BC: Gibt es Aspekte der MiCA, die aus Ihrer Sicht in der Praxis noch nicht ausreichend funktionieren oder Anpassungen erfordern?
Völkel: Die regulatorische Last ist insbesondere für kleinere Akteure verhältnismäßig groß. So etwas wie eine „kleine Zulassung“ gibt es nicht. Das macht sich zB bei der Beratung zu Kryptowerten bemerkbar. Bisher war dies in der Gewerbeordnung geregelt und von der gewerblichen Vermögensberatung mitumfasst. Nunmehr ist es ein eigener Zulassungstatbestand unter MiCA. Die bestehenden Unternehmensstrukturen an die neuen Anforderungen anzupassen, bedeutet einen erheblichen administrativen und zeitlichen Aufwand. Es bleibt abzuwarten, ob hier künftig Erleichterungen erfolgen, um die Wettbewerbsfähigkeit nicht unnötig einzuschränken.
Ein Whitepaper zu verfassen ist zur Herkulesaufgabe geworden
BC: Hätten Sie vielleicht zur Veranschaulichung ein Praxisbeispiel für uns, in dem fehlerhafte Whitepapers zu rechtlichen Auseinandersetzungen geführt haben, und wie wurden diese gelöst?
Völkel: Aktuell gibt es noch keine öffentlich verhängten Sanktionen durch die FMA hinsichtlich fehlerhafter Whitepapers, und auch gerichtliche Auseinandersetzungen gibt es keine. Zieht man jedoch den Vergleich zur ähnlich gelagerten Prospektverordnung, so sind die Verstöße absehbar. Probleme werden sich für Unternehmen zum Beispiel ergeben, wenn gar kein Whitepaper veröffentlicht wurde, das Whitepaper nicht lange genug online zur Verfügung stand oder wenn den inhaltlichen Vorgaben nicht entsprochen wurde. Für Verstöße gegen die Whitepaperpflichten drohen einerseits eine zivilrechtliche Haftung sowie verwaltungsstrafrechtliche Sanktionen. Wichtig ist, dass man sich frühzeitig rechtlichen Beistand holt, bestenfalls bevor es zu einem Verstoß überhaupt kommen kann.
BC: Wie klar ist die rechtliche Abgrenzung von Kryptowerten zu klassischen Finanzinstrumenten in der Praxis? Gibt es hier noch Grauzonen?
Völkel: Der Begriff Kryptowert nach MiCA ist so weit, dass er auch Finanzinstrument umfassen kann.

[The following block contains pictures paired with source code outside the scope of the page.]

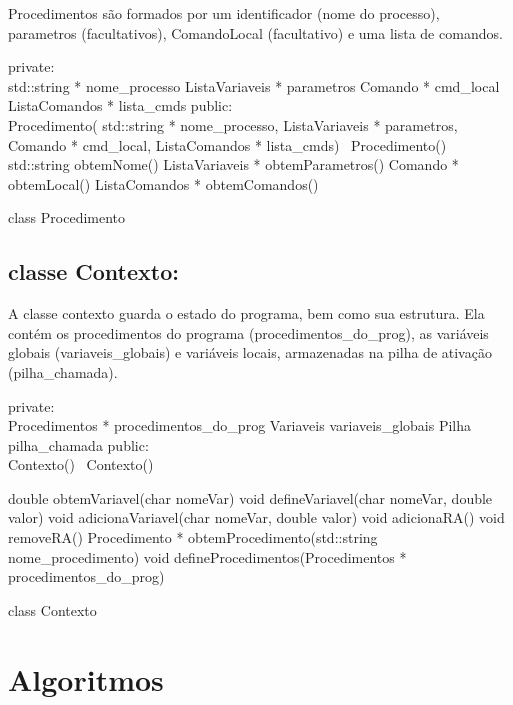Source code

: \documentclass[12pt]{article}
\begin{document}
Procedimentos são formados por um identificador (nome do processo), parametros (facultativos), ComandoLocal (facultativo) e uma lista de comandos.
\begin{algorithm}[h!]
\begin{footnotesize}
  
	private:\\
		std::string * nome\_processo\;
		ListaVariaveis * parametros\;
		Comando * cmd\_local\;
		ListaComandos * lista\_cmds\;
	public:\\
		Procedimento(	std::string * nome\_processo, 
				ListaVariaveis * parametros, 
				Comando * cmd\_local, 
				ListaComandos * lista\_cmds)\;
		~Procedimento()\;
		std::string obtemNome()\;
		ListaVariaveis * obtemParametros()\;
		Comando * obtemLocal()\;
		ListaComandos * obtemComandos()\;
	
\caption{class Procedimento}%
\end{footnotesize}
\end{algorithm}

\subsection{classe Contexto:} 

A classe contexto guarda o estado do programa, bem como sua estrutura. Ela contém os procedimentos do programa (procedimentos\_do\_prog), as variáveis globais (variaveis\_globais) e variáveis locais, armazenadas na pilha de ativação (pilha\_chamada).
\begin{algorithm}[h!]
\begin{footnotesize}
  
	private:\\
		Procedimentos * procedimentos\_do\_prog\;
		Variaveis variaveis\_globais\;
		Pilha pilha\_chamada\;
	public:\\
		Contexto()\;
		~Contexto()\;
		
		double obtemVariavel(char nomeVar)\;
		void defineVariavel(char nomeVar, double valor)\;
		void adicionaVariavel(char nomeVar, double valor)\;
		void adicionaRA()\;
		void removeRA()\;
		Procedimento * obtemProcedimento(std::string nome\_procedimento)\;
		void defineProcedimentos(Procedimentos * procedimentos\_do\_prog)\;
	
\caption{class Contexto}%
\end{footnotesize}
\end{algorithm}

\section{Algoritmos}
\end{document}
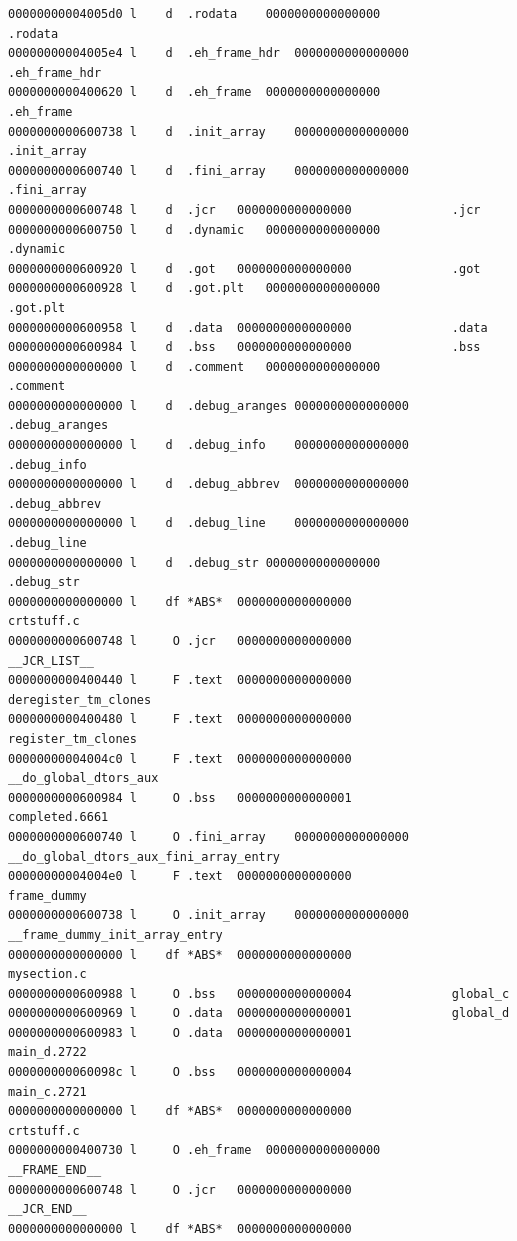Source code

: \begin{verbatim}
00000000004005d0 l    d  .rodata	0000000000000000              .rodata
00000000004005e4 l    d  .eh_frame_hdr	0000000000000000              .eh_frame_hdr
0000000000400620 l    d  .eh_frame	0000000000000000              .eh_frame
0000000000600738 l    d  .init_array	0000000000000000              .init_array
0000000000600740 l    d  .fini_array	0000000000000000              .fini_array
0000000000600748 l    d  .jcr	0000000000000000              .jcr
0000000000600750 l    d  .dynamic	0000000000000000              .dynamic
0000000000600920 l    d  .got	0000000000000000              .got
0000000000600928 l    d  .got.plt	0000000000000000              .got.plt
0000000000600958 l    d  .data	0000000000000000              .data
0000000000600984 l    d  .bss	0000000000000000              .bss
0000000000000000 l    d  .comment	0000000000000000              .comment
0000000000000000 l    d  .debug_aranges	0000000000000000              .debug_aranges
0000000000000000 l    d  .debug_info	0000000000000000              .debug_info
0000000000000000 l    d  .debug_abbrev	0000000000000000              .debug_abbrev
0000000000000000 l    d  .debug_line	0000000000000000              .debug_line
0000000000000000 l    d  .debug_str	0000000000000000              .debug_str
0000000000000000 l    df *ABS*	0000000000000000              crtstuff.c
0000000000600748 l     O .jcr	0000000000000000              __JCR_LIST__
0000000000400440 l     F .text	0000000000000000              deregister_tm_clones
0000000000400480 l     F .text	0000000000000000              register_tm_clones
00000000004004c0 l     F .text	0000000000000000              __do_global_dtors_aux
0000000000600984 l     O .bss	0000000000000001              completed.6661
0000000000600740 l     O .fini_array	0000000000000000              __do_global_dtors_aux_fini_array_entry
00000000004004e0 l     F .text	0000000000000000              frame_dummy
0000000000600738 l     O .init_array	0000000000000000              __frame_dummy_init_array_entry
0000000000000000 l    df *ABS*	0000000000000000              mysection.c
0000000000600988 l     O .bss	0000000000000004              global_c
0000000000600969 l     O .data	0000000000000001              global_d
0000000000600983 l     O .data	0000000000000001              main_d.2722
000000000060098c l     O .bss	0000000000000004              main_c.2721
0000000000000000 l    df *ABS*	0000000000000000              crtstuff.c
0000000000400730 l     O .eh_frame	0000000000000000              __FRAME_END__
0000000000600748 l     O .jcr	0000000000000000              __JCR_END__
0000000000000000 l    df *ABS*	0000000000000000              

\end{verbatim}
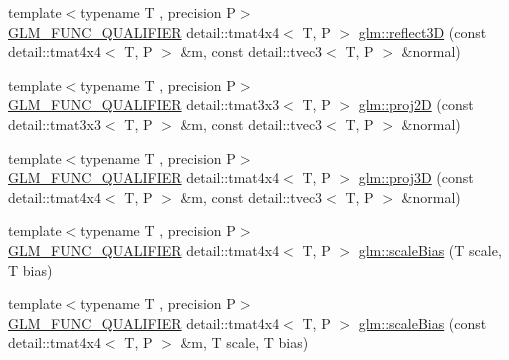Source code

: \begin{DoxyCompactItemize}
\item 
{\footnotesize template$<$typename T , precision P$>$ }\\\hyperlink{setup_8hpp_a33fdea6f91c5f834105f7415e2a64407}{G\+L\+M\+\_\+\+F\+U\+N\+C\+\_\+\+Q\+U\+A\+L\+I\+F\+I\+ER} detail\+::tmat4x4$<$ T, P $>$ \hyperlink{namespaceglm_a1c0b4d42e9d4230035d2ffb1d4296a4a}{glm\+::reflect3D} (const detail\+::tmat4x4$<$ T, P $>$ \&m, const detail\+::tvec3$<$ T, P $>$ \&normal)
\item 
{\footnotesize template$<$typename T , precision P$>$ }\\\hyperlink{setup_8hpp_a33fdea6f91c5f834105f7415e2a64407}{G\+L\+M\+\_\+\+F\+U\+N\+C\+\_\+\+Q\+U\+A\+L\+I\+F\+I\+ER} detail\+::tmat3x3$<$ T, P $>$ \hyperlink{group__gtx__transform2_gad51e1fa33875b966db2f97cb7f21c48a}{glm\+::proj2D} (const detail\+::tmat3x3$<$ T, P $>$ \&m, const detail\+::tvec3$<$ T, P $>$ \&normal)
\item 
{\footnotesize template$<$typename T , precision P$>$ }\\\hyperlink{setup_8hpp_a33fdea6f91c5f834105f7415e2a64407}{G\+L\+M\+\_\+\+F\+U\+N\+C\+\_\+\+Q\+U\+A\+L\+I\+F\+I\+ER} detail\+::tmat4x4$<$ T, P $>$ \hyperlink{group__gtx__transform2_ga70a21b940727b94060fd3826eeacb048}{glm\+::proj3D} (const detail\+::tmat4x4$<$ T, P $>$ \&m, const detail\+::tvec3$<$ T, P $>$ \&normal)
\item 
{\footnotesize template$<$typename T , precision P$>$ }\\\hyperlink{setup_8hpp_a33fdea6f91c5f834105f7415e2a64407}{G\+L\+M\+\_\+\+F\+U\+N\+C\+\_\+\+Q\+U\+A\+L\+I\+F\+I\+ER} detail\+::tmat4x4$<$ T, P $>$ \hyperlink{namespaceglm_a5a113176ab39952ded7ecc6cf745d4d3}{glm\+::scale\+Bias} (T scale, T bias)
\item 
{\footnotesize template$<$typename T , precision P$>$ }\\\hyperlink{setup_8hpp_a33fdea6f91c5f834105f7415e2a64407}{G\+L\+M\+\_\+\+F\+U\+N\+C\+\_\+\+Q\+U\+A\+L\+I\+F\+I\+ER} detail\+::tmat4x4$<$ T, P $>$ \hyperlink{namespaceglm_a8ab0c3b1c92fcaf845bcb6ee9ea1c70e}{glm\+::scale\+Bias} (const detail\+::tmat4x4$<$ T, P $>$ \&m, T scale, T bias)
\end{DoxyCompactItemize}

Eine tokenisierte Unternehmensanleihe etwa wäre ein übertragbares Wertpapier nach MiFID II und der Prospektverordnung, aber gleichzeitig ein Kryptowert unter MiCA. Es besteht aber eine trennscharfe Linie: Ein Kryptowert, der als Finanzinstrument zu qualifizieren ist, ist nicht von MiCA erfasst, sondern von MiFID II. Die ESMA hat im Dezember 2024 Leitlinien zur Einstufung von Kryptowerten als Finanzinstrumente veröffentlicht, die die Abgrenzung vereinfachen soll. Dadurch wird auch eine etwaige Grauzone erheblich beschränkt. Letztendlich erfolgt die Einstufung aber im Einzelfall und ist immer von den jeweiligen Funktionen und rechtlichen Merkmalen des Kryptowerts abhängig.
BC: Worauf müssen Unternehmen, die planen, Kryptowerte zu emittieren oder in diese zu investieren, besonders achten, um rechtlich auf der sicheren Seite zu sein?
Völkel: Meine klare Antwort: Holen Sie sich rechtlichen Beistand. Ein Whitepaper zu verfassen ist mittlerweile zur Herkulesaufgabe geworden, so wie das Verfassen eines Kapitalmarktprospekts. Wer keine Fehler begehen will, der sollte unbedingt zu Experten gehen. Bei der Investition rate ich stets zur Vorsicht. Kontrollieren Sie, ob ein Emittent ein Whitepaper veröffentlicht hat, lesen Sie es, insbesondere die Beschreibung der Risiken, und prüfen sie, welche unabhängigen Informationen Sie über einen Emittenten finden.
BC: Abschließend: Sie haben 2024 zum ersten Mal auf unserer Fachtagung „Kapitalmarktrecht“ vorgetragen, möchten Sie Ihren Eindruck von dieser Konferenz mit uns teilen?
Völkel: Der Austausch zwischen den Akteuren des klassischen Kapitalmarkts und der Kryptoindustrie macht die Konferenz wirklich spannend. Die Finanzlandschaft verändert sich, und da ist es wichtig, im Dialog zu bleiben, um die regulatorischen Herausforderungen und Chancen der digitalen Märkte gemeinsam zu meistern. Ich freue mich schon auf dieses Jahr!
BC: Lieber Herr Dr. Völkel, danke für diese kenntnisreichen Einblicke, wir freuen uns ebenfalls, Sie wieder beim „Kapitalmarktrecht“ zu begrüßen!